Letztes Update am Mo, 01.07.2019 17:05

APA / Tiroler Tageszeitung Onlineausgabe


Marc Janko beendete seine Karriere - „Der Tag ist gekommen“



Österreichs Fußball-Größe Marc Janko hat seine Karriere beendet. „Der Tag ist gekommen und ich sage danke für die letzten 16 Jahre“, schrieb der Legionär bei FC Lugano in der Schweizer Super League auf Twitter. Für das Nationalteam bestritt der Stürmer 70 Länderspiele, das letzte am 24. März bei der 2:4-Niederlage in der WM-Qualifikation gegen Israel.

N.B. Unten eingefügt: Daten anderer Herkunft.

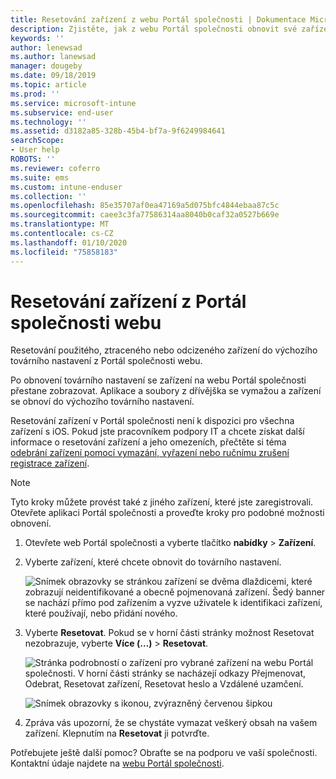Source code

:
 ```yaml
---
title: Resetování zařízení z webu Portál společnosti | Dokumentace Microsoftu
description: Zjistěte, jak z webu Portál společnosti obnovit své zařízení do továrního nastavení.
keywords: ''
author: lenewsad
ms.author: lanewsad
manager: dougeby
ms.date: 09/18/2019
ms.topic: article
ms.prod: ''
ms.service: microsoft-intune
ms.subservice: end-user
ms.technology: ''
ms.assetid: d3182a85-328b-45b4-bf7a-9f6249984641
searchScope:
- User help
ROBOTS: ''
ms.reviewer: coferro
ms.suite: ems
ms.custom: intune-enduser
ms.collection: ''
ms.openlocfilehash: 85e35707af0ea47169a5d075bfc4844ebaa87c5c
ms.sourcegitcommit: caee3c3fa77586314aa8040b0caf32a0527b669e
ms.translationtype: MT
ms.contentlocale: cs-CZ
ms.lasthandoff: 01/10/2020
ms.locfileid: "75858183"
---
```

# <a name="reset-device-from-company-portal-website"></a>Resetování zařízení z Portál společnosti webu

Resetování použitého, ztraceného nebo odcizeného zařízení do výchozího továrního nastavení z Portál společnosti webu.  

Po obnovení továrního nastavení se zařízení na webu Portál společnosti přestane zobrazovat. Aplikace a soubory z dřívějška se vymažou a zařízení se obnoví do výchozího továrního nastavení. 

Resetování zařízení v Portál společnosti není k dispozici pro všechna zařízení s iOS. Pokud jste pracovníkem podpory IT a chcete získat další informace o resetování zařízení a jeho omezeních, přečtěte si téma [odebrání zařízení pomocí vymazání, vyřazení nebo ručnímu zrušení registrace zařízení](https://docs.microsoft.com/intune/devices-wipe).  

> [!Note]
> Tyto kroky můžete provést také z jiného zařízení, které jste zaregistrovali. Otevřete aplikaci Portál společnosti a proveďte kroky pro podobné možnosti obnovení. 

1. Otevřete web Portál společnosti a vyberte tlačítko __nabídky__ > __Zařízení__.  

2. Vyberte zařízení, které chcete obnovit do továrního nastavení.

    ![Snímek obrazovky se stránkou zařízení se dvěma dlaždicemi, které zobrazují neidentifikované a obecně pojmenovaná zařízení. Šedý banner se nachází přímo pod zařízením a vyzve uživatele k identifikaci zařízení, které používají, nebo přidání nového.](./media/rename-reset-device-step2-1808.png)  

3. Vyberte **Resetovat**. Pokud se v horní části stránky možnost Resetovat nezobrazuje, vyberte **Více (…)**  > **Resetovat**.  

     ![Stránka podrobností o zařízení pro vybrané zařízení na webu Portál společnosti. V horní části stránky se nacházejí odkazy Přejmenovat, Odebrat, Resetovat zařízení, Resetovat heslo a Vzdálené uzamčení. ](./media/rename-reset-device-1808.png)  

    ![Snímek obrazovky s ikonou, zvýrazněný červenou šipkou](./media/rename-reset-device-step3-more-1808.png)  

4. Zpráva vás upozorní, že se chystáte vymazat veškerý obsah na vašem zařízení. Klepnutím na **Resetovat** ji potvrďte.  

Potřebujete ještě další pomoc? Obraťte se na podporu ve vaší společnosti. Kontaktní údaje najdete na [webu Portál společnosti](https://go.microsoft.com/fwlink/?linkid=2010980).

„Es war eine unglaublich schöne, aufregende Reise. Euch allen danke für die Unterstützung, die Anteilnahme und die vielen Nachrichten. Machts es gut!“, teilte der 36-Jährige seinen Fans mit und postete ein Video mit allen Stationen und großen Momenten seiner Karriere. Große Erfolge feierte er mit dem FC Basel, von Juli 2015 bis 2017 hatte er mit 29 Toren maßgeblichen Anteil am zweimaligen Gewinn der Meisterschaft. 2017 wurde er mit dem FCB auch Cupsieger.

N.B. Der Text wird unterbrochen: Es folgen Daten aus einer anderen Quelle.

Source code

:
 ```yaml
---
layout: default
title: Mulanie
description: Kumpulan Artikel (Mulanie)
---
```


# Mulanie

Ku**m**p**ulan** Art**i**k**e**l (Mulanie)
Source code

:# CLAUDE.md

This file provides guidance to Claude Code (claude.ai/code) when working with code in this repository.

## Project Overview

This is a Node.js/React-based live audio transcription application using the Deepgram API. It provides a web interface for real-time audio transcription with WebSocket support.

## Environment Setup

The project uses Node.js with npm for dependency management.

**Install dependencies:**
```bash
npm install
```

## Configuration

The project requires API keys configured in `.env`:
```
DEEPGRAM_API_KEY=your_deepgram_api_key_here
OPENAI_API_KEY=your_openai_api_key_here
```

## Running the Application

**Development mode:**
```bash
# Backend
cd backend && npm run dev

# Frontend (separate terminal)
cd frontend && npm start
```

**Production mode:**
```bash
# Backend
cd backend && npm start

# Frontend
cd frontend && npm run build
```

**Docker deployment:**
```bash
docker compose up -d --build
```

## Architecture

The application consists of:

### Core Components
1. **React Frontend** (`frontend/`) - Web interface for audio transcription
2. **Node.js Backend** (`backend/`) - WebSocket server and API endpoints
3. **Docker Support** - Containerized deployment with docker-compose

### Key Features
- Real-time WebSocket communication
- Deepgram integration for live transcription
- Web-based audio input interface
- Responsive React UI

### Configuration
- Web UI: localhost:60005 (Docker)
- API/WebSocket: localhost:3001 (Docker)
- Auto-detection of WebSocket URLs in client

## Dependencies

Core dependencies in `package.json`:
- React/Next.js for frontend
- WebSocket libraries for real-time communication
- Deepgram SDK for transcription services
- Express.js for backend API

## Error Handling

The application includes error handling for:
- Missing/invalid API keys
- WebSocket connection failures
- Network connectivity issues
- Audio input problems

Im März hatte er noch offen gelassen, ob es für ihn im Nationalteam weitergehen könnte. „Wenn es so ist, dann war es eine superschöne Karriere. Wenn nicht, komme ich gern wieder“, hatte Janko damals gesagt. 28 Tore erzielte der 1,96 m große Stürmer im Trikot der National-Elf, Highlight war die Teilnahme an der Europameisterschaft 2016 in Frankreich. Janko kam dabei in zwei von drei Gruppenspielen zum Einsatz.

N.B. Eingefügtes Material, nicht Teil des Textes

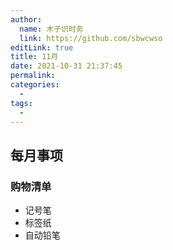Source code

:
 ```yaml
---
author: 
  name: 木子识时务
  link: https://github.com/sbwcwso
editLink: true
title: 11月
date: 2021-10-31 21:37:45
permalink: 
categories: 
  - 
tags: 
  - 
---
```


## 每月事项

### 购物清单

* 记号笔
* 标签纸
* 自动铅笔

Janko startete seine Karriere bei der Admira (1990-2005), weiter ging es zu Red Bull Salzburg (2005-2010), Twente Enschede (2010-2012), FC Porto (2012), Trabzonspor (2012-2014), Sydney FC (2014-2015), FC Basel (2015-2017), Sparta Prag (2017-2018) und zuletzt dem FC Lugano (2018-2019). Fast überall wurde sein Wirken mit großen Erfolgen gekrönt, dreimal wurde er österreichischer Meister, einmal portugiesischer und zweimal Schweizer. Dazu kamen mehrere Cuperfolge.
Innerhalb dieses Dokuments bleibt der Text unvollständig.